And then, my very favourite scene of the whole episode ... It’s the last moment of true connection that I think we ever really see between them, and I think it’s so fitting that it doesn’t involve any words – at this point, everything they say to each other is a manipulation, a lie, a betrayal, an affirmation that their loyalty doesn’t belong to each other and never can. And so, for this little moment, they’re just quiet.
This is also my favourite scene from 2.12, and I lovelovelove what you brought up about them being at a point beyond words. This is probably really cheesy, but I have a whole long playlist of every song that even vaguely reminds me of Guy/Marian, and I've been listening to it quite a lot over the past few days. In the space between 2.11 and the finale, I was attempting to work it into a shareable fanmix rather than a confused jumble of my brain, and I kept coming up with something that seemed too angsty (LOLOLOL at my past self! IF I ONLY KNEW!!!); but one song that I really latched onto was Elvis Costello's Lipstick Vouge (http://www.elviscostello.info/lyrics/tym.html#lipstick_vogue), and now I am just playing this line over in my head: "There are some words that don't allow to be spoken." Because... yes. That is so very much the two of them in this scene.
Armitage, of course, just beautifully shows how devastating this idea is to Guy; it isn’t really menacing, even, just desperate and sad.
I've been playing around with the idea of how Guy would have reacted to Marian's "I love Robin Hood, I love Robin Hood!" broken record if it came early in the episode. Both here and at the very beginning, when he asks her if she has anything else to share with him, I kind of got the weird feeling that... he almost wouldn't have cared. Or, well, wouldn't have impaled her with the nearest pointy object, at any rate. In their opening scene, I felt like he thought that if he could work past her being the Night Watchman, he could work past ANYTHING, and was ready to deal with the possibility of her and Robin. And then, here... I think maybe he just wanted a reason for her betrayal, a way to make sense out of how things had fallen apart between them so quickly. He needs to know what he's been holding onto before he can let it go.
Which makes Marian’s proposal an insult, almost, more than anything. ... there’s nothing behind it, and Guy senses that.
This is how I read the scene as well. The marriage Marian offers him at this point is simply not enough.

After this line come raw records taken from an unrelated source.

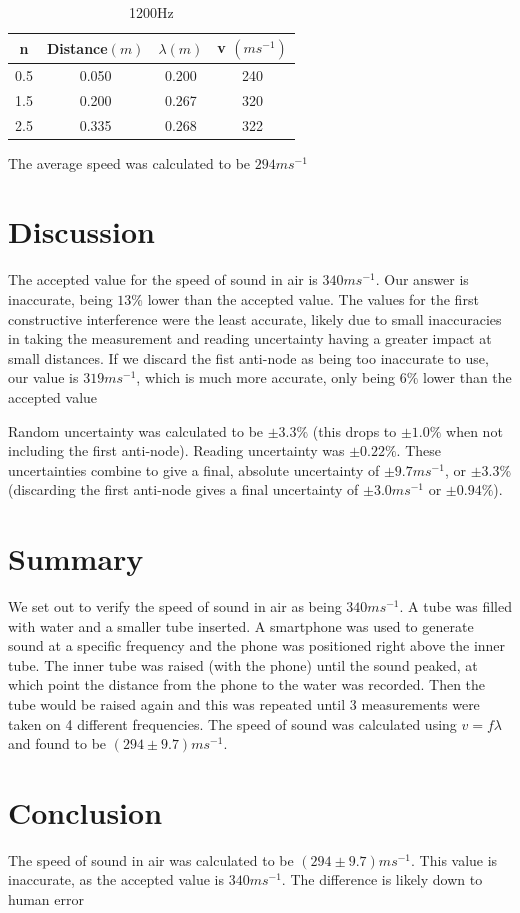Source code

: \documentclass{article}
\begin{document}
\begin{table}[H]
    \centering
    \begin{tabular}{|c|c|c|c|}
    \hline
        n & Distance$(m)$ & $\lambda (m)$ & v $(ms^{-1})$ \\
        \hline \hline
        0.5 & 0.050 & 0.200 & 240\\ \hline
        1.5 & 0.200 & 0.267 & 320\\ \hline
        2.5 & 0.335 & 0.268 & 322\\ \hline
    \end{tabular}
    \caption{1200Hz}
    \label{tab:1200Hz}
\end{table}

The average speed was calculated to be $294ms^{-1}$

\section{Discussion}

The accepted value for the speed of sound in air is $340ms^{-1}$. Our answer is inaccurate, being $13\%$ lower than the accepted value. The values for the first constructive interference were the least accurate, likely due to small inaccuracies in taking the measurement and reading uncertainty having a greater impact at small distances. If we discard the fist anti-node as being too inaccurate to use, our value is $319ms^{-1}$, which is much more accurate, only being $6\%$ lower than the accepted value

Random uncertainty was calculated to be $\pm 3.3\%$ (this drops to $\pm 1.0\%$ when not including the first anti-node). Reading uncertainty was $\pm 0.22\%$. These uncertainties combine to give a final, absolute uncertainty of $\pm 9.7ms^{-1}$, or $\pm 3.3\%$ (discarding the first anti-node gives a final uncertainty of $\pm 3.0ms^{-1}$ or $\pm 0.94\%$).

\section{Summary}

We set out to verify the speed of sound in air as being $340ms^{-1}$. A tube was filled with water and a smaller tube inserted. A smartphone was used to generate sound at a specific frequency and the phone was positioned right above the inner tube. The inner tube was raised (with the phone) until the sound peaked, at which point the distance from the phone to the water was recorded. Then the tube would be raised again and this was repeated until 3 measurements were taken on 4 different frequencies. The speed of sound was calculated using $v=f\lambda$ and found to be $(294\pm 9.7)ms^{-1}$.

\section{Conclusion}

The speed of sound in air was calculated to be $(294\pm 9.7)ms^{-1}$. This value is inaccurate, as the accepted value is $340ms^{-1}$. The difference is likely down to human error
\end{document}
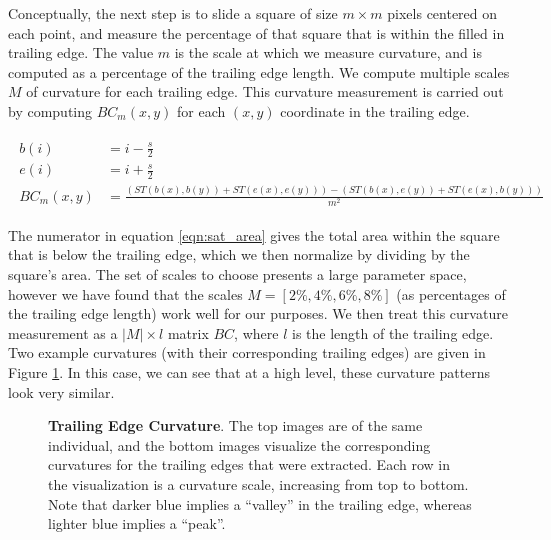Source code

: Conceptually, the next step is to slide a square of size $m \times m$ pixels centered on each point, and measure the percentage of that square that is within the filled in trailing edge.
The value $m$ is the scale at which we measure curvature, and is computed as a percentage of the trailing edge length.
We compute multiple scales $M$ of curvature for each trailing edge.
This curvature measurement is carried out by computing $BC_m(x, y)$ for each $(x, y)$ coordinate in the trailing edge.

\begin{align} \label{eqn:sat_area}
\begin{split}
b(i) &= i - \frac{s}{2}\\
e(i) &= i + \frac{s}{2}\\
BC_m(x,y) &= \frac{(ST(b(x), b(y)) + ST(e(x), e(y))) - (ST(b(x), e(y)) + ST(e(x), b(y)))}{m^2}
\end{split}
\end{align}

The numerator in equation \eqref{eqn:sat_area} gives the total area within the square that is below the trailing edge, which we then normalize by dividing by the square's area.
The set of scales to choose presents a large parameter space, however we have found that the scales $M = [2\%, 4\%, 6\%, 8\%]$ (as percentages of the trailing edge length) work well for our purposes.
We then treat this curvature measurement as a $|M| \times l$ matrix $BC$, where $l$ is the length of the trailing edge.
Two example curvatures (with their corresponding trailing edges) are given in Figure \ref{fig:example_curv}.
In this case, we can see that at a high level, these curvature patterns look very similar.

\begin{figure}[t]%
\centering
{}
\newline
{}
\caption{\textbf{Trailing Edge Curvature}. The top images are of the same individual, and the bottom images visualize the corresponding curvatures for the trailing edges that were extracted. Each row in the visualization is a curvature scale, increasing from top to bottom. Note that darker blue implies a ``valley'' in the trailing edge, whereas lighter blue implies a ``peak''.}
\label{fig:example_curv}
\end{figure}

It might have been back in season one, but I think the brief glimpses of some growing affection for and trust in him (BECAUSE NO MATTER WHAT I WILL NEVER EVER NEVER BE TALKED OUT OF THIS OPINION) gave him a taste of something more to hope for in their relationship; it would now be humiliating and degrading to both of them to settle for less.
she’s not stirred by him, not anymore. I think it’s interesting to contrast this scene with the one in 2x03 – in both of them, she reaches out, offers herself to him, but the 2x03 scene is so characterized by heat and intimacy and desire, and this one’s completely the opposite, with everything sparse and cold.

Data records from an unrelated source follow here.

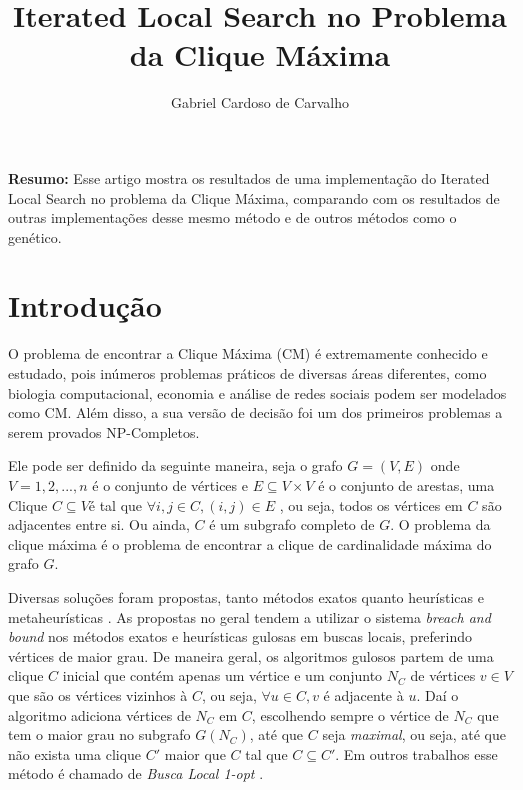 \documentclass{article}
\title{Iterated Local Search no Problema da Clique Máxima}
\author{Gabriel Cardoso de Carvalho}
\date{}
\begin{document}
\maketitle

\textbf{Resumo:} Esse artigo mostra os resultados de uma implementação do Iterated Local Search no problema da Clique Máxima, comparando com os resultados de outras implementações desse mesmo método e de outros métodos como o genético.

\section{Introdução}

O problema de encontrar a Clique Máxima (CM) é extremamente conhecido e estudado, pois inúmeros problemas práticos de diversas áreas diferentes, como biologia computacional, economia e análise de redes sociais podem ser modelados como CM. 
Além disso, a sua versão de decisão foi um dos primeiros problemas a serem provados NP-Completos.\par 

Ele pode ser definido da seguinte maneira, seja o grafo $G=(V,E)$ onde $V = 1,2, ... , n$ é o conjunto de vértices e $E \subseteq V \times V$ é o conjunto de arestas, uma Clique $C \subseteq V $é tal que $\forall i,j \in C, (i,j) \in E$ 
, ou seja, todos os vértices em $C$ são adjacentes entre si. Ou ainda, $C$ é um subgrafo completo de $G$. O problema da clique máxima é o problema de encontrar a clique de cardinalidade máxima do grafo $G$.\par

Diversas soluções foram propostas, tanto métodos exatos quanto heurísticas e metaheurísticas \cite{review,pardaloshand,DIMACS2}. As propostas no geral tendem a utilizar o sistema \textit{breach and bound} nos métodos exatos e heurísticas gulosas em buscas locais, preferindo vértices de maior grau. De maneira geral, os algoritmos gulosos partem de uma clique $C$ inicial que contém apenas um vértice e um conjunto $N_C$ de vértices $v \in V$ que são os vértices vizinhos à $C$, ou seja, $\forall u \in C, v$ é adjacente à $u$. Daí o algoritmo adiciona vértices de  $N_C$ em $C$, escolhendo sempre o vértice de $N_C$ que tem o maior grau no subgrafo $G(N_C)$, até que $C$ seja \textit{maximal}, ou seja, até que não exista uma clique $C'$ maior que $C$ tal que $C \subseteq C'$. Em outros trabalhos esse método é chamado de \textit{Busca Local 1-opt } \cite{KLS}.\par
\end{document}
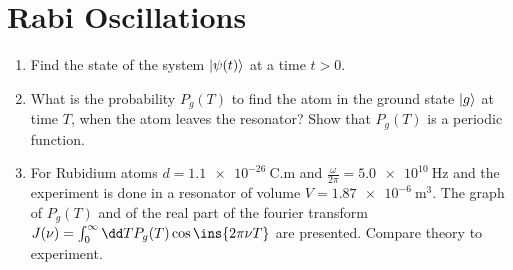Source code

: \clearpage
\section{Rabi Oscillations}
\begin{colbox}
    \begin{enumerate}
        \item Find the state of the system $\ket{\psi(t)}$ at a time $t>0$.
        \item What is the probability $P_g(T)$ to find the atom in the ground state $\ket{g}$ at time $T$, when the atom leaves the resonator? Show that $P_g(T)$ is a periodic function.
        \item For Rubidium atoms $d=\qty{1.1e-26}{\coulomb.\meter}$ and $\frac{\omega}{2\pi}=\qty{5.0e10}{\hertz}$ and the experiment is done in a resonator of volume $V=\qty{1.87e-6}{\meter\cubed}$. The graph of $P_g(T)$ and of the real part of the fourier transform $J(\nu)=\int_0^\infty\dd TP_g(T)\cos\ins{2\pi\nu T}$ are presented. Compare theory to experiment.
    \end{enumerate}
\end{colbox}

Oh, goodness. I am so ridiculously obsessed with this type of thing, as I'm sure I have already shared in other flaily comments. The desert surroundings, and then ESPECIALLY the fountain in the background of the stabbing, are both settings resistant to fire; both sand and water are used to smother out flames. The transition from glowing and alive and intimate to cool and stark and monochromatic, is just... guh. Gorgeous. I've spent so much time hating on the writers that I feel I need to take a moment to profess my love for the art department.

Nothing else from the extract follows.